Work to complete:
Among the lines below, keep only those from the one containing "### Run All" through the one containing "- may I start?", and reproduce them exactly.

Data section:
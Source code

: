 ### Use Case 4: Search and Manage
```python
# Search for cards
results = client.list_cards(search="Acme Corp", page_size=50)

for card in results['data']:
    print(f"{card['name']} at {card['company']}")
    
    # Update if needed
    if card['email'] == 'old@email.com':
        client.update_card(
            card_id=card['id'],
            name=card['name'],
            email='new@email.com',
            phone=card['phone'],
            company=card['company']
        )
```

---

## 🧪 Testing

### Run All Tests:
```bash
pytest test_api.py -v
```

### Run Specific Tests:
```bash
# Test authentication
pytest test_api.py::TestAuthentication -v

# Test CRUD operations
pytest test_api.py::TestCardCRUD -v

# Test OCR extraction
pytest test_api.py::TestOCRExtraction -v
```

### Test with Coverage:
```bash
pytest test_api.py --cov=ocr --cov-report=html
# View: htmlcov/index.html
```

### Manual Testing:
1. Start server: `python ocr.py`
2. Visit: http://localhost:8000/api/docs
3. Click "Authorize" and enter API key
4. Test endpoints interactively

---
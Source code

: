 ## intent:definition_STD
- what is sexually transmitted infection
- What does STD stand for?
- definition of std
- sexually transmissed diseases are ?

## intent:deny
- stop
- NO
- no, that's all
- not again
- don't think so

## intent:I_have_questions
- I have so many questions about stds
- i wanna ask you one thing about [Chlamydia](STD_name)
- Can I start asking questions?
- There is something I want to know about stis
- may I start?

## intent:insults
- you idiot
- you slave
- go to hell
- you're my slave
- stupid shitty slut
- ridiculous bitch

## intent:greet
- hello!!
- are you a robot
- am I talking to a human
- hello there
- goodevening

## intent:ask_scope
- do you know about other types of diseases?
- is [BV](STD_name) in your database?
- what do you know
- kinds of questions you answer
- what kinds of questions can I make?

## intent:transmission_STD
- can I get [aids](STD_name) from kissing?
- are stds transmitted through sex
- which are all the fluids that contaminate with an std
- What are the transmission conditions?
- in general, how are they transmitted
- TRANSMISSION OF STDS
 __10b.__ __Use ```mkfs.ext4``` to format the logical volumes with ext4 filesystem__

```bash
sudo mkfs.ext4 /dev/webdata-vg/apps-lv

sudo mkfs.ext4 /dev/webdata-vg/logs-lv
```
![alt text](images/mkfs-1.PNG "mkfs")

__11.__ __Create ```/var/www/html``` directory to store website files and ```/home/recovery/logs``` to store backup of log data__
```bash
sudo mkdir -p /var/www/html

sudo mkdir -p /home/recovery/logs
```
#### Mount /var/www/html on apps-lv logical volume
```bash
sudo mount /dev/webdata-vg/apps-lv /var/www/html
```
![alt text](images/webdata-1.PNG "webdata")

Written response:
### Run All Tests:
```bash
pytest test_api.py -v
```

### Run Specific Tests:
```bash
# Test authentication
pytest test_api.py::TestAuthentication -v

# Test CRUD operations
pytest test_api.py::TestCardCRUD -v

# Test OCR extraction
pytest test_api.py::TestOCRExtraction -v
```

### Test with Coverage:
```bash
pytest test_api.py --cov=ocr --cov-report=html
# View: htmlcov/index.html
```

### Manual Testing:
1. Start server: `python ocr.py`
2. Visit: http://localhost:8000/api/docs
3. Click "Authorize" and enter API key
4. Test endpoints interactively

---
Source code

: ## intent:definition_STD
- what is sexually transmitted infection
- What does STD stand for?
- definition of std
- sexually transmissed diseases are ?

## intent:deny
- stop
- NO
- no, that's all
- not again
- don't think so

## intent:I_have_questions
- I have so many questions about stds
- i wanna ask you one thing about [Chlamydia](STD_name)
- Can I start asking questions?
- There is something I want to know about stis
- may I start?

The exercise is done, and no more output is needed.